Quando un’opera letteraria scivola nella dimensione etica ed estetica dell’identità, vuol dire che ha funzionato come “MIO” identitario. Gli studiosi dicono che ciò che tecnicamente dimostra il passaggio dalla conoscenza all’identità è ciò che chiamiamo “metaconoscenza”.
Ad esempio noi facciamo studiare le tabelline e di conseguenza ci sono due modi per saperle: farle studiare a memoria oppure anche far capire come funzionano. Nel momento in cui ho capito il congegno della tabellina e mi costruisco da solo quella dell’undici, la conoscenza è diventata metaconoscenza e da quel momento c’è un mio modo di pensare che fa si che quello strumento diventi identitario. Questo vale anche per quanto riguarda il pensiero narrativo e simbolico.
I bambini che in famiglia ascoltano favole e racconti elaborano un pensiero narrativo, cioè un modo di pensare in sequenza, collegando fra loro per successione temporale e per rapporto di causa - effetto più parti di un discorso.
Due bambini differenti che guardano lo stesso programma televisivo, apparentemente con la stessa espressione, possono avere aspettative completamente differenti.

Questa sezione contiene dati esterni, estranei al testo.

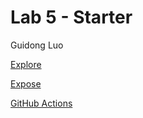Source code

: # Lab 5 - Starter
Guidong Luo

[Explore](https://greyluo.github.io/Lab5_Starter/explore.html)

[Expose](https://greyluo.github.io/Lab5_Starter/expose.html)

[GitHub Actions](https://github.com/greyluo/introduction-to-githubs)
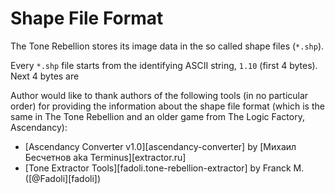 ﻿Shape File Format
=================

The Tone Rebellion stores its image data in the so called shape files (`*.shp`).

Every `*.shp` file starts from the identifying ASCII string, `1.10` (first 4 bytes). Next 4 bytes are

Author would like to thank authors of the following tools (in no particular order) for providing the information about the shape file format (which is the same in The Tone Rebellion and an older game from The Logic Factory, Ascendancy):

- [Ascendancy Converter v1.0][ascendancy-converter] by [Михаил Бесчетнов aka Terminus][extractor.ru]
- [Tone Extractor Tools][fadoli.tone-rebellion-extractor] by Franck M. ([@Fadoli][fadoli])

Il primo cerca la storia, l’altro osserva una scena alla volta facendosi attrarre o ipnotizzare dal flusso, ma non capisce la storia. I bambini che hanno un pensiero narrativo costruiscono con i loro giocattoli una piccola sequenza; i bambini che non hanno un pensiero narrativo ripetono istericamente una scena senza un prima e senza un dopo, con esiti anche pericolosi per una vita adulta, perché l’ossessione del presente, l’ossessione del tempo senza dilatazioni nel prima e nel dopo - che oggi caratterizzano molti giovani - è legata non solo alla mancanza di prospettive etiche ma è la mancanza della struttura di un pensiero narrativo che consente di vivere il momento che stiamo vivendo come una scena di una storia che ha un suo senso, un prima e un dopo.
Non si può parlare di senso ad una persona che non ha un pensiero narrativo, perché il senso fa parte di un flusso. Nulla ha senso di per sé. Ecco perché parlare di discipline di conoscenze è un po’ pericoloso ed invece bisognerebbe parlare d’identità e di metacognizione.
Il senso di ciascuna cosa che offriamo ai soggetti in formazione esiste solo se c’è una ricaduta nella grande narrazione della costruzione identitaria, la quale, a sua volta, diventa cosciente solo se ha strumenti culturali per potersi dire e potersi raccontare. Dobbiamo trasmettere conoscenze facendo attenzione che queste siano trasmesse al sé che è la totalità della nostra identità.
Per distinguere io e sé facciamo riferimento a due processi:
il processo di identificazione della propria identità a partire da quella di qualcun altro (imitata o negata); il processo d’individuazione come costruzione della propria differenza in rapporto a tutti gli altri.